Le roi Felipe VI a prononcé son douzième message de Noël le 24 décembre depuis la salle des Colonnes du palais royal de Madrid, le même lieu où l'Espagne a signé son adhésion aux Communautés européennes en 1985. Debout pour la première fois, dans un format dynamique avec des projections du palais et des photos de la famille royale à Brañosera, Móstoles, en Navarre et à Valdesoto, le monarque a appelé à la confiance et à la convivialité démocratique dans un discours de 1 126 mots d'une durée de neuf minutes et deux secondes.
« La tension dans le débat public provoque fatigue, déception et désaffection qui ne se résolvent pas par la rhétorique », a averti Felipe VI, rappelant que « la convivialité n'est pas un héritage impérissable : il suffit de la recevoir : c'est une construction fragile ». Il a alerté sur une « crise de confiance déstabilisante » dans les démocraties qui alimente l'extrémisme, le radicalisme et le populisme, et appelé à préserver la confiance par le dialogue, le respect dans le langage et l'exemplarité des pouvoirs publics.

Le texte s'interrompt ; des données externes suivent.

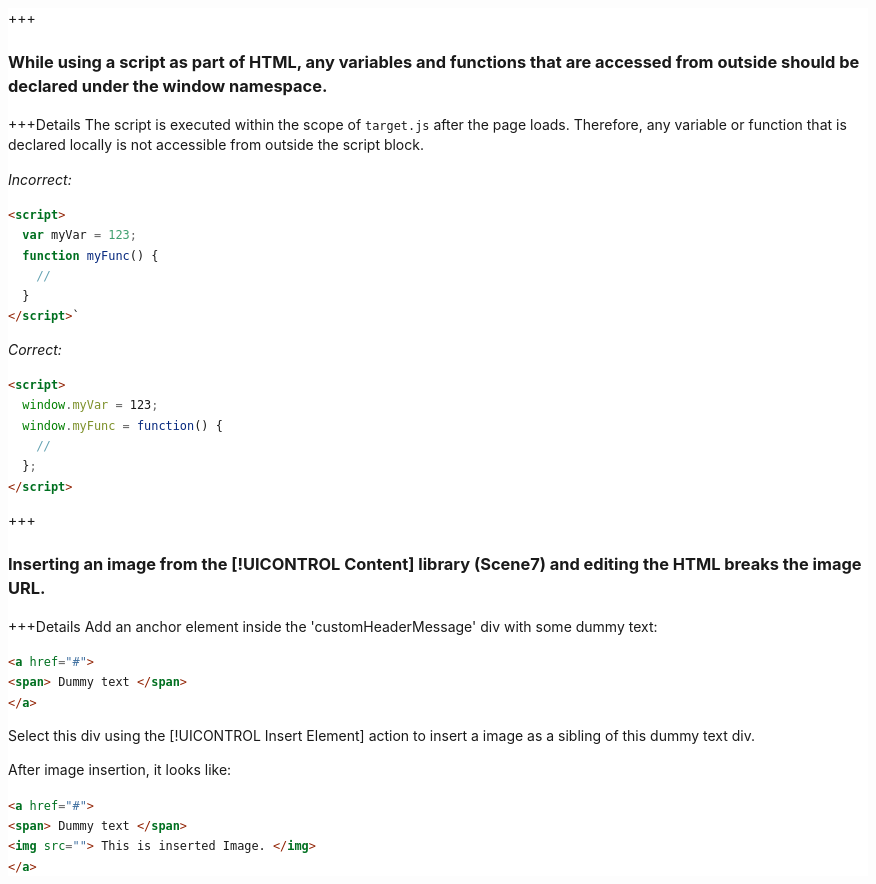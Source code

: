 +++

### While using a script as part of HTML, any variables and functions that are accessed from outside should be declared under the window namespace.

+++Details
The script is executed within the scope of `target.js` after the page loads. Therefore, any variable or function that is declared locally is not accessible from outside the script block.

*Incorrect:*

```html
<script> 
  var myVar = 123; 
  function myFunc() { 
    // 
  } 
</script>`
```

*Correct:*

```html
<script> 
  window.myVar = 123; 
  window.myFunc = function() { 
    // 
  }; 
</script>
```

+++

### Inserting an image from the [!UICONTROL Content] library (Scene7) and editing the HTML breaks the image URL.

+++Details
Add an anchor element inside the 'customHeaderMessage' div with some dummy text:

```html
<a href="#"> 
<span> Dummy text </span>
</a>
```

Select this div using the [!UICONTROL Insert Element] action to insert a image as a sibling of this dummy text div. 

After image insertion, it looks like:

```html
<a href="#">  
<span> Dummy text </span> 
<img src=""> This is inserted Image. </img> 
</a>
```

Le roi a salué la Transition comme un exercice collectif de responsabilité qui a permis des objectifs partagés et a défendu le projet européen face aux menaces mondiales. Il a mentionné des défis comme le coût de la vie, l'accès au logement, l'incertitude de l'emploi et le changement climatique, insistant sur le fait que les solutions exigent l'engagement de tous. « L'Espagne est, avant tout, un projet partagé », a-t-il conclu, en souhaitant un joyeux Noël en espagnol, basque, catalan et galicien.
Le message, le plus court de ses 12, a évité les références directes à la corruption ou à son père, Juan Carlos Ier, malgré les attentes. Les analystes y voient un plaidoyer politique pour la concorde en période de polarisation, avec un accent intergénérationnel et pro-européen.